The other set of friends are from the martial arts community. Very fun - she does roller derby. martial arts, and is taking med-tech classes. He is an artist, art installer, origami folder, black belt everything, skate boarder, and a good shot. They have their own connections to other multi-skilled people, and get along well with our kids. They have already moved from car to motorcycle. They might be interested in our local food explorations.

Learned: Suggested a skill to DH: locksmithing. Caught his fancy. Fits his previous experience as a Private Investigator. He got right to work looking for courses and checking our state's certification process. I think that could be a great sideline for him. He is also looking into becoming a notary public.

My "Adapting in Place" class starts online this week. Classmate introductions and preliminary discussions have begun. It promises to be fascinating to hear more about the challenges each different household faces.

Library: Found a 1972 recipe booklet Quick Pickling from the Heinz corporation. It describes the open kettle method for canning, so I will not be using the instructions, but the recipes themselves might be good. Have been working on printing out more of my recipe collection, as well as some related articles about preserving and storage.

3 comments:

Lisa Zahn said...

That bench is gorgeous. Lucky!

Also lucky you get to take the Adapting in Place class. I hope you will share more of what you learn on your blog. I'm very interested, because we are definitely adapting in place.

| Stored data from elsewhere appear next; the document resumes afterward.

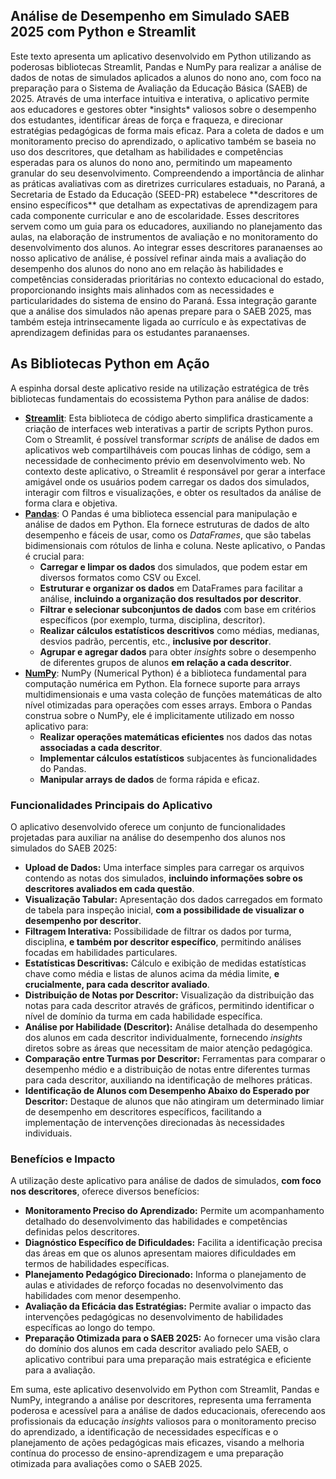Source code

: ## Análise de Desempenho em Simulado SAEB 2025 com Python e Streamlit
<p align="left">
Este texto apresenta um aplicativo desenvolvido em Python utilizando as poderosas bibliotecas Streamlit, Pandas e NumPy para realizar a análise de dados de notas de simulados aplicados a alunos do nono ano, com foco na preparação para o Sistema de Avaliação da Educação Básica (SAEB) de 2025. Através de uma interface intuitiva e interativa, o aplicativo permite aos educadores e gestores obter *insights* valiosos sobre o desempenho dos estudantes, identificar áreas de força e fraqueza, e direcionar estratégias pedagógicas de forma mais eficaz. Para a coleta de dados e um monitoramento preciso do aprendizado, o aplicativo também se baseia no uso dos descritores, que detalham as habilidades e competências esperadas para os alunos do nono ano, permitindo um mapeamento granular do seu desenvolvimento.
Compreendendo a importância de alinhar as práticas avaliativas com as diretrizes curriculares estaduais, no Paraná, a Secretaria de Estado da Educação (SEED-PR) estabelece **descritores de ensino específicos** que detalham as expectativas de aprendizagem para cada componente curricular e ano de escolaridade. Esses descritores servem como um guia para os educadores, auxiliando no planejamento das aulas, na elaboração de instrumentos de avaliação e no monitoramento do desenvolvimento dos alunos. Ao integrar esses descritores paranaenses ao nosso aplicativo de análise, é possível refinar ainda mais a avaliação do desempenho dos alunos do nono ano em relação às habilidades e competências consideradas prioritárias no contexto educacional do estado, proporcionando insights mais alinhados com as necessidades e particularidades do sistema de ensino do Paraná. Essa integração garante que a análise dos simulados não apenas prepare para o SAEB 2025, mas também esteja intrinsecamente ligada ao currículo e às expectativas de aprendizagem definidas para os estudantes paranaenses.
</p>

## As Bibliotecas Python em Ação

A espinha dorsal deste aplicativo reside na utilização estratégica de três bibliotecas fundamentais do ecossistema Python para análise de dados:

* **[Streamlit](https://streamlit.io/)**: Esta biblioteca de código aberto simplifica drasticamente a criação de interfaces web interativas a partir de scripts Python puros. Com o Streamlit, é possível transformar *scripts* de análise de dados em aplicativos web compartilháveis com poucas linhas de código, sem a necessidade de conhecimento prévio em desenvolvimento web. No contexto deste aplicativo, o Streamlit é responsável por gerar a interface amigável onde os usuários podem carregar os dados dos simulados, interagir com filtros e visualizações, e obter os resultados da análise de forma clara e objetiva.
* **[Pandas](https://pandas.pydata.org/)**: O Pandas é uma biblioteca essencial para manipulação e análise de dados em Python. Ela fornece estruturas de dados de alto desempenho e fáceis de usar, como os *DataFrames*, que são tabelas bidimensionais com rótulos de linha e coluna. Neste aplicativo, o Pandas é crucial para:
    * **Carregar e limpar os dados** dos simulados, que podem estar em diversos formatos como CSV ou Excel.
    * **Estruturar e organizar os dados** em DataFrames para facilitar a análise, **incluindo a organização dos resultados por descritor**.
    * **Filtrar e selecionar subconjuntos de dados** com base em critérios específicos (por exemplo, turma, disciplina, descritor).
    * **Realizar cálculos estatísticos descritivos** como médias, medianas, desvios padrão, percentis, etc., **inclusive por descritor**.
    * **Agrupar e agregar dados** para obter *insights* sobre o desempenho de diferentes grupos de alunos **em relação a cada descritor**.
* **[NumPy](https://numpy.org/)**: NumPy (Numerical Python) é a biblioteca fundamental para computação numérica em Python. Ela fornece suporte para arrays multidimensionais e uma vasta coleção de funções matemáticas de alto nível otimizadas para operações com esses arrays. Embora o Pandas construa sobre o NumPy, ele é implicitamente utilizado em nosso aplicativo para:
    * **Realizar operações matemáticas eficientes** nos dados das notas **associadas a cada descritor**.
    * **Implementar cálculos estatísticos** subjacentes às funcionalidades do Pandas.
    * **Manipular arrays de dados** de forma rápida e eficaz.

### Funcionalidades Principais do Aplicativo

O aplicativo desenvolvido oferece um conjunto de funcionalidades projetadas para auxiliar na análise do desempenho dos alunos nos simulados do SAEB 2025:

* **Upload de Dados:** Uma interface simples para carregar os arquivos contendo as notas dos simulados, **incluindo informações sobre os descritores avaliados em cada questão**.
* **Visualização Tabular:** Apresentação dos dados carregados em formato de tabela para inspeção inicial, **com a possibilidade de visualizar o desempenho por descritor**.
* **Filtragem Interativa:** Possibilidade de filtrar os dados por turma, disciplina, **e também por descritor específico**, permitindo análises focadas em habilidades particulares.
* **Estatísticas Descritivas:** Cálculo e exibição de medidas estatísticas chave como média e listas de alunos acima da média limite, **e crucialmente, para cada descritor avaliado**.
* **Distribuição de Notas por Descritor:** Visualização da distribuição das notas para cada descritor através de gráficos, permitindo identificar o nível de domínio da turma em cada habilidade específica.
* **Análise por Habilidade (Descritor):** Análise detalhada do desempenho dos alunos em cada descritor individualmente, fornecendo *insights* diretos sobre as áreas que necessitam de maior atenção pedagógica.
* **Comparação entre Turmas por Descritor:** Ferramentas para comparar o desempenho médio e a distribuição de notas entre diferentes turmas para cada descritor, auxiliando na identificação de melhores práticas.
* **Identificação de Alunos com Desempenho Abaixo do Esperado por Descritor:** Destaque de alunos que não atingiram um determinado limiar de desempenho em descritores específicos, facilitando a implementação de intervenções direcionadas às necessidades individuais.

### Benefícios e Impacto

A utilização deste aplicativo para análise de dados de simulados, **com foco nos descritores**, oferece diversos benefícios:

* **Monitoramento Preciso do Aprendizado:** Permite um acompanhamento detalhado do desenvolvimento das habilidades e competências definidas pelos descritores.
* **Diagnóstico Específico de Dificuldades:** Facilita a identificação precisa das áreas em que os alunos apresentam maiores dificuldades em termos de habilidades específicas.
* **Planejamento Pedagógico Direcionado:** Informa o planejamento de aulas e atividades de reforço focadas no desenvolvimento das habilidades com menor desempenho.
* **Avaliação da Eficácia das Estratégias:** Permite avaliar o impacto das intervenções pedagógicas no desenvolvimento de habilidades específicas ao longo do tempo.
* **Preparação Otimizada para o SAEB 2025:** Ao fornecer uma visão clara do domínio dos alunos em cada descritor avaliado pelo SAEB, o aplicativo contribui para uma preparação mais estratégica e eficiente para a avaliação.

Em suma, este aplicativo desenvolvido em Python com Streamlit, Pandas e NumPy, integrando a análise por descritores, representa uma ferramenta poderosa e acessível para a análise de dados educacionais, oferecendo aos profissionais da educação *insights* valiosos para o monitoramento preciso do aprendizado, a identificação de necessidades específicas e o planejamento de ações pedagógicas mais eficazes, visando a melhoria contínua do processo de ensino-aprendizagem e uma preparação otimizada para avaliações como o SAEB 2025.

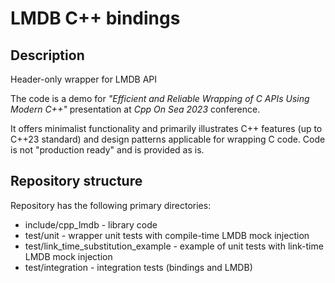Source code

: # LMDB C++ bindings

## Description

Header-only wrapper for LMDB API

The code is a demo for *"Efficient and Reliable Wrapping of C APIs Using Modern C++"* presentation at *Cpp On Sea 2023* conference.

It offers minimalist functionality and primarily illustrates C++ features (up to C++23 standard) and design patterns applicable for wrapping C code.
Code is not "production ready" and is provided as is.

## Repository structure

Repository has the following primary directories:

* include/cpp_lmdb - library code
* test/unit - wrapper unit tests with compile-time LMDB mock injection
* test/link_time_substitution_example - example of unit tests with link-time LMDB mock injection
* test/integration - integration tests (bindings and LMDB)
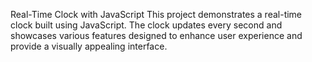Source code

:Real-Time Clock with JavaScript
This project demonstrates a real-time clock built using JavaScript.
The clock updates every second and showcases various features designed to 
enhance user experience and provide a visually appealing interface.
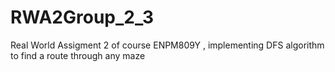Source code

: # RWA2Group_2_3
Real World Assigment 2 of course ENPM809Y , implementing DFS algorithm to find a route through any maze
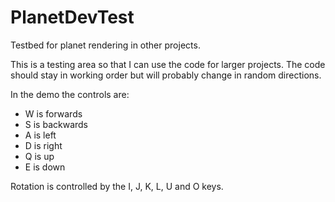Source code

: # PlanetDevTest
Testbed for planet rendering in other projects.

This is a testing area so that I can use the code for larger projects. 
The code should stay in working order but will probably change in random directions.

In the demo the controls are:
- W is forwards
- S is backwards
- A is left
- D is right
- Q is up
- E is down

Rotation is controlled by the I, J, K, L, U and O keys.
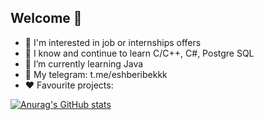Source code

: ## Welcome 👋

- 🔭 I'm interested in job or internships offers
- 🧠 I know and continue to learn C/C++, C#, Postgre SQL
- 🌱 I’m currently learning Java
- 🔭 My telegram: t.me/eshberibekkk
- ❤️ Favourite projects: 

[![Anurag's GitHub stats](https://github-readme-stats.vercel.app/api?username=GeorgiyVarakin)](https://github.com/anuraghazra/github-readme-stats)

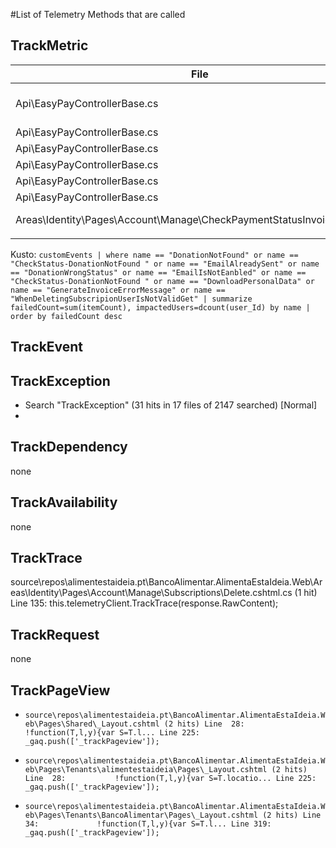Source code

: #List of Telemetry Methods that are called

## TrackMetric

| File      | Line | Event      | Normal | Reason |
| ------------- | ------------- | ------------- | ------------- | ------------- |
| Api\EasyPayControllerBase.cs |73| DonationNotFound | No  | Donation was not found|
| Api\EasyPayControllerBase.cs| 81  | SendInvoiceEmail | Yes  |  |
| Api\EasyPayControllerBase.cs| 93| EmailAlreadySent | No  |  |
| Api\EasyPayControllerBase.cs| 104 | DonationWrongStatus | No  |  |
| Api\EasyPayControllerBase.cs| 119 | DonationNotFound | No  |  |
| Api\EasyPayControllerBase.cs|  129|  EmailIsNotEanbled | No  |  |
| Areas\Identity\Pages\Account\Manage\CheckPaymentStatusInvoice.cshtml.cs |  64|  CheckStatus-DonationNotFound | No  |  |
||||||

Kusto:
`customEvents
| where name == "DonationNotFound" or name == "CheckStatus-DonationNotFound " or name == "EmailAlreadySent" or name == "DonationWrongStatus" or name == "EmailIsNotEanbled" or name == "CheckStatus-DonationNotFound " or name == "DownloadPersonalData" or name == "GenerateInvoiceErrorMessage" or name == "WhenDeletingSubscripionUserIsNotValidGet"
| summarize failedCount=sum(itemCount), impactedUsers=dcount(user_Id) by name
| order by failedCount desc
`
## TrackEvent

## TrackException
- Search "TrackException" (31 hits in 17 files of 2147 searched) [Normal]
- 

## TrackDependency
none

## TrackAvailability
none

## TrackTrace
  source\repos\alimentestaideia.pt\BancoAlimentar.AlimentaEstaIdeia.Web\Areas\Identity\Pages\Account\Manage\Subscriptions\Delete.cshtml.cs (1 hit)
	Line 135:                         this.telemetryClient.TrackTrace(response.RawContent);
 
## TrackRequest
none

## TrackPageView
  
  - `source\repos\alimentestaideia.pt\BancoAlimentar.AlimentaEstaIdeia.Web\Pages\Shared\_Layout.cshtml (2 hits)
	Line  28: 			!function(T,l,y){var S=T.l...
	Line 225: 			_gaq.push(['_trackPageview']);`
  
  - `source\repos\alimentestaideia.pt\BancoAlimentar.AlimentaEstaIdeia.Web\Pages\Tenants\alimentestaideia\Pages\_Layout.cshtml (2 hits)
	Line  28: 			!function(T,l,y){var S=T.locatio...
	Line 225: 			_gaq.push(['_trackPageview']);`
  
  - `source\repos\alimentestaideia.pt\BancoAlimentar.AlimentaEstaIdeia.Web\Pages\Tenants\BancoAlimentar\Pages\_Layout.cshtml (2 hits)
	Line  34:             !function(T,l,y){var S=T.l...
	Line 319:             _gaq.push(['_trackPageview']);`

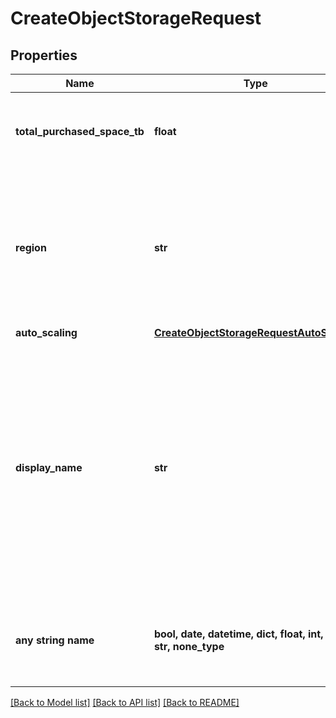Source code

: # CreateObjectStorageRequest


## Properties
Name | Type | Description | Notes
------------ | ------------- | ------------- | -------------
**total_purchased_space_tb** | **float** | Amount of purchased / requested object storage in TB. | 
**region** | **str** | Region where the object storage should be located. Default is EU. Available regions: EU, US-central, SIN | defaults to "EU"
**auto_scaling** | [**CreateObjectStorageRequestAutoScaling**](CreateObjectStorageRequestAutoScaling.md) |  | [optional] 
**display_name** | **str** | Display name helps to differentiate between object storages, especially if they are in the same region. If display name is not provided, it will be generated. Display name can be changed any time. | [optional] 
**any string name** | **bool, date, datetime, dict, float, int, list, str, none_type** | any string name can be used but the value must be the correct type | [optional]

[[Back to Model list]](../README.md#documentation-for-models) [[Back to API list]](../README.md#documentation-for-api-endpoints) [[Back to README]](../README.md)


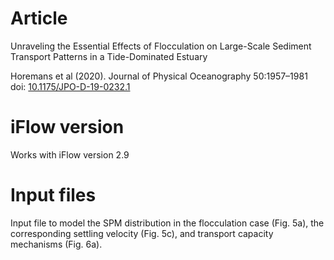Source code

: # Article
Unraveling the Essential Effects of Flocculation on Large-Scale Sediment Transport Patterns in a Tide-Dominated Estuary

Horemans et al (2020). Journal of Physical Oceanography 50:1957–1981 \
doi: [10.1175/JPO-D-19-0232.1](https://doi.org/10.1175/JPO-D-19-0232.1) 

# iFlow version
Works with iFlow version 2.9

# Input files  
Input file to model the SPM distribution in the flocculation case (Fig. 5a), 
the corresponding settling velocity (Fig. 5c), and transport capacity mechanisms (Fig. 6a).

Hey, I gave you a blog award so go to my blog to find it!

Lisa

mandi said...

i am new to your blog- wow! looks like we hold similar ideas. i have really enjoyed perusing. i am interested in seeing a post on your nesting boxes to attract bees. we have a major bee shortage. i'd also like to see your home made rain barrels. i'm adding you to my blog roll so i can check back often!

Gina said...

I love your IDC updates-so detailed and I love that (easier to learn something;) The tomatoes are beautiful.

The bench is gorgeous! What a great find!

Also, you know some really interesting people. The former landlord and wife sound like such colorful people!